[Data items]
------------------------------------------------------------------------

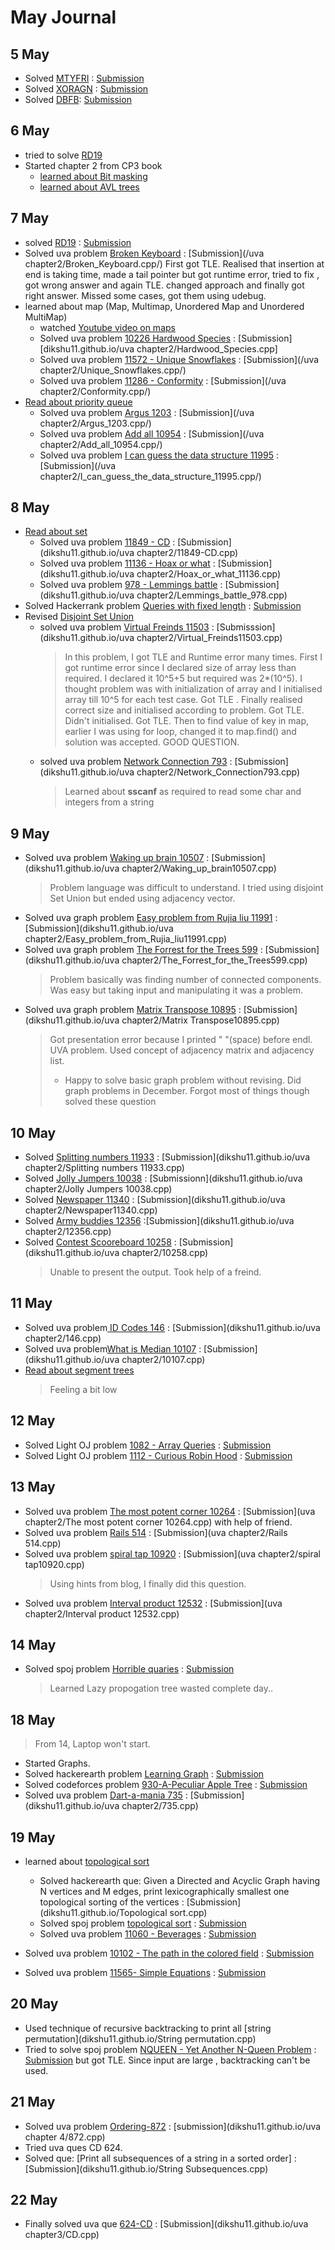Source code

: # May Journal

## 5 May
* Solved     [MTYFRI](https://www.codechef.com/MAY18B/problems/MTYFRI) : [Submission](https://www.codechef.com/viewsolution/18430349)
* Solved     [XORAGN](https://www.codechef.com/MAY18B/problems/XORAGN) : [Submission](https://www.codechef.com/viewsolution/18436018)
* Solved      [DBFB](https://www.codechef.com/MAY18B/problems/DBFB):   [Submission](https://www.codechef.com/submit/complete/18436831)


## 6 May
*  tried to solve  [RD19](https://www.codechef.com/MAY18B/problems/RD19)
* Started chapter 2 from CP3 book
  - [learned about Bit masking](https://www.youtube.com/watch?v=NLKQEOgBAnw)
  - [learned about AVL trees](https://www.youtube.com/watch?v=rbg7Qf8GkQ4)
  
  
## 7 May
* solved [RD19](https://www.codechef.com/MAY18B/problems/RD19) : [Submission](https://www.codechef.com/viewsolution/18458191)
* Solved uva problem [Broken Keyboard](https://uva.onlinejudge.org/index.php?option=com_onlinejudge&Itemid=8&category=24&page=show_problem&problem=3139) : [Submission](/uva chapter2/Broken_Keyboard.cpp/)  First got TLE. Realised that insertion at end is taking time, made a tail pointer but got runtime error, tried to fix , got wrong answer and again TLE. changed approach and finally got right answer. Missed some cases, got them using udebug.
* learned about map (Map, Multimap, Unordered Map and Unordered MultiMap)
  - watched [Youtube video on maps](https://www.youtube.com/watch?v=TVgNpUWuhWs)
  - Solved uva problem  [10226 Hardwood Species](https://uva.onlinejudge.org/index.php?option=com_onlinejudge&Itemid=8&category=24&page=show_problem&problem=1167)  : [Submission][dikshu11.github.io/uva chapter2/Hardwood_Species.cpp]
  - Solved uva problem [11572 - Unique Snowflakes](https://uva.onlinejudge.org/index.php?option=com_onlinejudge&Itemid=8&page=show_problem&category=24&problem=2619&mosmsg=Submission+received+with+ID+21274658) :     [Submission](/uva chapter2/Unique_Snowflakes.cpp/)
  - Solved uva problem  [11286 - Conformity](https://uva.onlinejudge.org/index.php?option=com_onlinejudge&Itemid=8&page=show_problem&category=24&problem=2261&mosmsg=Submission+received+with+ID+21274272) :  [Submission](/uva chapter2/Conformity.cpp/)
* [Read about priority queue](https://www.geeksforgeeks.org/implement-min-heap-using-stl/)
  - Solved uva problem [Argus 1203](https://uva.onlinejudge.org/index.php?option=com_onlinejudge&Itemid=8&page=show_problem&category=24&problem=3644&mosmsg=Submission+received+with+ID+21275372) :          [Submission](/uva chapter2/Argus_1203.cpp/)
  - Solved uva problem [Add all 10954](https://uva.onlinejudge.org/external/109/10954.pdf) : [Submission](/uva chapter2/Add_all_10954.cpp/)
  - Solved uva problem [I can guess the data structure 11995](https://uva.onlinejudge.org/index.php?option=com_onlinejudge&Itemid=8&page=show_problem&category=24&problem=3146&mosmsg=Submission+received+with+ID+21276833) : [Submission](/uva chapter2/I_can_guess_the_data_structure_11995.cpp/)
  
## 8 May

* [Read about set](https://www.geeksforgeeks.org/set-in-cpp-stl/)
  - Solved uva problem [11849 - CD](https://uva.onlinejudge.org/index.php?option=com_onlinejudge&Itemid=8&page=show_problem&category=24&problem=2949&mosmsg=Submission+received+with+ID+21277088) : [Submission](dikshu11.github.io/uva chapter2/11849-CD.cpp)
  - Solved uva problem [11136 - Hoax or what](https://uva.onlinejudge.org/index.php?option=com_onlinejudge&Itemid=8&page=show_problem&category=24&problem=2077&mosmsg=Submission+received+with+ID+21278766) : [Submission](dikshu11.github.io/uva chapter2/Hoax_or_what_11136.cpp)
  - Solved uva problem [978 - Lemmings battle](https://uva.onlinejudge.org/index.php?option=com_onlinejudge&Itemid=8&category=24&page=show_problem&problem=919) : [Submission](dikshu11.github.io/uva chapter2/Lemmings_battle_978.cpp)
* Solved Hackerrank problem  [Queries with fixed length](https://www.hackerrank.com/challenges/queries-with-fixed-length/problem) : [Submission](https://www.hackerrank.com/challenges/queries-with-fixed-length/submissions/code/72349532)
* Revised [Disjoint Set Union](https://www.hackerearth.com/practice/data-structures/disjoint-data-strutures/basics-of-disjoint-data-structures/tutorial/)
  - solved uva problem [Virtual Freinds 11503](https://uva.onlinejudge.org/index.php?option=com_onlinejudge&Itemid=8&category=24&page=show_problem&problem=2498) : [Submisssion](dikshu11.github.io/uva chapter2/Virtual_Freinds11503.cpp) 
     > In this problem, I got TLE and Runtime error many times. First I got runtime error since I declared size of array less than required. I declared it 10^5+5 but required was 2*(10^5). I thought problem was with initialization of array and I initialised array till 10^5 for each test case. Got TLE . Finally realised correct size and initialised according to problem. Got TLE. Didn't initialised. Got TLE. Then to find value of key in map, earlier I was using for loop, changed it to map.find() and solution was accepted. GOOD QUESTION.
  - solved uva problem [Network Connection 793](https://uva.onlinejudge.org/index.php?option=com_onlinejudge&Itemid=8&category=24&page=show_problem&problem=734) : [Submission](dikshu11.github.io/uva chapter2/Network_Connection793.cpp)
     > Learned about **sscanf** as required to read some char and integers from a string
     
 ##  9 May
 
 * Solved uva problem [Waking up brain 10507](https://uva.onlinejudge.org/index.php?option=com_onlinejudge&Itemid=8&category=24&page=show_problem&problem=1448) : [Submission](dikshu11.github.io/uva chapter2/Waking_up_brain10507.cpp)
    > Problem language was difficult to understand. I tried using disjoint Set Union but ended using adjacency vector. 
 * Solved uva graph problem  [Easy problem from Rujia liu 11991](https://uva.onlinejudge.org/index.php?option=com_onlinejudge&Itemid=8&page=show_problem&category=24&problem=3142&mosmsg=Submission+received+with+ID+21287114) : [Submission](dikshu11.github.io/uva chapter2/Easy_problem_from_Rujia_liu11991.cpp)
 * Solved uva graph problem [The Forrest for the Trees 599](https://uva.onlinejudge.org/index.php?option=com_onlinejudge&Itemid=8&category=24&page=show_problem&problem=540) : [Submission](dikshu11.github.io/uva chapter2/The_Forrest_for_the_Trees599.cpp)
    >Problem basically was finding number of connected components. Was easy but taking input and manipulating it was a problem. 
 * Solved uva graph problem [Matrix Transpose 10895](https://uva.onlinejudge.org/index.php?option=com_onlinejudge&Itemid=8&category=24&page=show_problem&problem=1836) : [Submission](dikshu11.github.io/uva chapter2/Matrix Transpose10895.cpp)
    > Got presentation error because I printed " "(space) before endl. UVA problem. Used concept of adjacency matrix and adjacency list. 
    > * Happy to solve basic graph problem without revising. Did graph problems in December. Forgot most of things though solved these question 
  
## 10 May

* Solved [Splitting numbers 11933](https://uva.onlinejudge.org/index.php?option=com_onlinejudge&Itemid=8&category=24&page=show_problem&problem=3084) : [Submission](dikshu11.github.io/uva chapter2/Splitting numbers 11933.cpp)
* Solved [Jolly Jumpers 10038](https://uva.onlinejudge.org/index.php?option=com_onlinejudge&Itemid=8&category=24&page=show_problem&problem=979) : [Submissionn](dikshu11.github.io/uva chapter2/Jolly Jumpers 10038.cpp)
* Solved  [Newspaper 11340](https://uva.onlinejudge.org/index.php?option=com_onlinejudge&Itemid=8&category=24&page=show_problem&problem=2315) : [Submission](dikshu11.github.io/uva chapter2/Newspaper11340.cpp)
* Solved [Army buddies 12356](https://uva.onlinejudge.org/index.php?option=com_onlinejudge&Itemid=8&category=24&page=show_problem&prob) :[Submission](dikshu11.github.io/uva chapter2/12356.cpp)
* Solved [Contest Scooreboard 10258](https://uva.onlinejudge.org/index.php?option=com_onlinejudge&Itemid=8&page=show_problem&category=24&problem=1199&mosmsg=Submission+received+with+ID+21295168) : [Submission](dikshu11.github.io/uva chapter2/10258.cpp)
   > Unable to present the output. Took help of a freind.
   
   
## 11 May
* Solved uva problem[ ID Codes 146](https://uva.onlinejudge.org/index.php?option=com_onlinejudge&Itemid=8&category=24&page=show_problem&problem=82) : [Submission](dikshu11.github.io/uva chapter2/146.cpp)
* Solved uva problem[What is Median 10107](https://uva.onlinejudge.org/external/101/10107.pdf)  : [Submission](dikshu11.github.io/uva chapter2/10107.cpp)
* [Read about segment trees](https://www.youtube.com/watch?v=ZBHKZF5w4YU)
   > Feeling a bit low
  
## 12 May

* Solved Light OJ problem [1082 - Array Queries](http://www.lightoj.com/volume_showproblem.php?problem=1082) : [Submission](http://www.lightoj.com/volume_showcode.php?sub_id=1227720)
* Solved Light OJ problem [1112 - Curious Robin Hood](http://www.lightoj.com/volume_showproblem.php?problem=1112)  : [Submission](http://www.lightoj.com/volume_usersubmissions.php)
  
## 13 May

* Solved uva problem [The most potent corner 10264](https://uva.onlinejudge.org/index.php?option=com_onlinejudge&Itemid=8&category=24&page=show_problem&problem=1205) : [Submission](uva chapter2/The most potent corner 10264.cpp) with help of friend.
* Solved uva problem [Rails 514](https://uva.onlinejudge.org/index.php?option=com_onlinejudge&Itemid=8&category=24&page=show_problem&problem=455) : [Submission](uva chapter2/Rails 514.cpp)
* Solved uva problem [spiral tap 10920](https://uva.onlinejudge.org/index.php?option=com_onlinejudge&Itemid=8&category=24&page=show_problem&problem=1861) : [Submission](uva chapter2/spiral tap10920.cpp)
   > Using hints from blog, I finally did this question.
* Solved uva problem [Interval product 12532](https://uva.onlinejudge.org/index.php?option=com_onlinejudge&Itemid=8&category=24&page=show_problem&problem=3977) : [Submission](uva chapter2/Interval product 12532.cpp)
          
          
## 14 May
* Solved spoj problem [Horrible quaries](http://www.spoj.com/problems/HORRIBLE/) : [Submission](http://www.spoj.com/status/ns=21659395)
  > Learned Lazy propogation tree
  > wasted complete day..
  
## 18 May
  > From 14, Laptop won't start.
  
  
  
* Started Graphs.
* Solved hackerearth problem [Learning Graph](https://www.hackerearth.com/practice/algorithms/graphs/graph-representation/practice-problems/algorithm/monk-learning-graph-3/) : [Submission](https://www.hackerearth.com/submission/16957251/)
* Solved codeforces problem [930-A-Peculiar Apple Tree](http://codeforces.com/problemset/problem/930/A) : [Submission](https://ideone.com/xFVSY8)
* Solved uva problem [Dart-a-mania 735](https://uva.onlinejudge.org/index.php?option=com_onlinejudge&Itemid=8&category=24&page=show_problem&problem=676) : [Submission](dikshu11.github.io/uva chapter2/735.cpp)

## 19 May

* learned about [topological sort](https://www.youtube.com/watch?v=ddTC4Zovtbc&list=PLrmLmBdmIlpu2f2g8ltqaaCZiq6GJvl1j)
  * Solved hackerearth que: Given a Directed and Acyclic Graph having N vertices and M edges, print lexicographically smallest one topological sorting of the vertices : [Submission](dikshu11.github.io/Topological sort.cpp)
  * Solved spoj problem [topological sort](http://www.spoj.com/problems/TOPOSORT/) : [Submission](http://www.spoj.com/status/ns=21686889)
  * Solved uva problem [11060 - Beverages](https://uva.onlinejudge.org/index.php?option=com_onlinejudge&Itemid=8&category=24&page=show_problem&problem=2001) : [Submission](https://ideone.com/ZtcQ2i)
 
* Solved uva problem [10102 - The path in the colored field](https://uva.onlinejudge.org/index.php?option=com_onlinejudge&Itemid=8&category=24&page=show_problem&problem=1043) : [Submission](https://ideone.com/qnMSCC)
* Solved uva problem [11565- Simple Equations](https://uva.onlinejudge.org/index.php?option=com_onlinejudge&Itemid=8&category=24&page=show_problem&problem=2612) : [Submission](https://ideone.com/Vdf8lG)

## 20 May
* Used technique of recursive  backtracking to print all [string permutation](dikshu11.github.io/String permutation.cpp)
* Tried to solve spoj problem [
NQUEEN - Yet Another N-Queen Problem](http://www.spoj.com/problems/NQUEEN/) : [Submission](dikshu11.github.io/spoj/NQUEEN.cpp) but got TLE. Since input are large , backtracking can't be used.

## 21 May

* Solved uva problem [Ordering-872](https://uva.onlinejudge.org/external/8/872.pdf) : [submission](dikshu11.github.io/uva chapter 4/872.cpp)
* Tried uva ques CD 624.
* Solved que: [Print all subsequences of a string in a sorted order] : [Submission](dikshu11.github.io/String Subsequences.cpp)

## 22 May
* Finally solved uva que [624-CD](https://uva.onlinejudge.org/external/6/624.pdf) : [Submission](dikshu11.github.io/uva chapter3/CD.cpp)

------------------------------------------------------------------------

## Task goal
Copy the lines of the data above exactly as written, beginning with the line containing "- Solved uva problem [Argus" and ending with the line containing "[Read about set](https://www.geeksforgeeks.org/set-in-cpp-stl/)", and leave out all other lines.

## Written solution
  - Solved uva problem [Argus 1203](https://uva.onlinejudge.org/index.php?option=com_onlinejudge&Itemid=8&page=show_problem&category=24&problem=3644&mosmsg=Submission+received+with+ID+21275372) :          [Submission](/uva chapter2/Argus_1203.cpp/)
  - Solved uva problem [Add all 10954](https://uva.onlinejudge.org/external/109/10954.pdf) : [Submission](/uva chapter2/Add_all_10954.cpp/)
  - Solved uva problem [I can guess the data structure 11995](https://uva.onlinejudge.org/index.php?option=com_onlinejudge&Itemid=8&page=show_problem&category=24&problem=3146&mosmsg=Submission+received+with+ID+21276833) : [Submission](/uva chapter2/I_can_guess_the_data_structure_11995.cpp/)
  
## 8 May

* [Read about set](https://www.geeksforgeeks.org/set-in-cpp-stl/)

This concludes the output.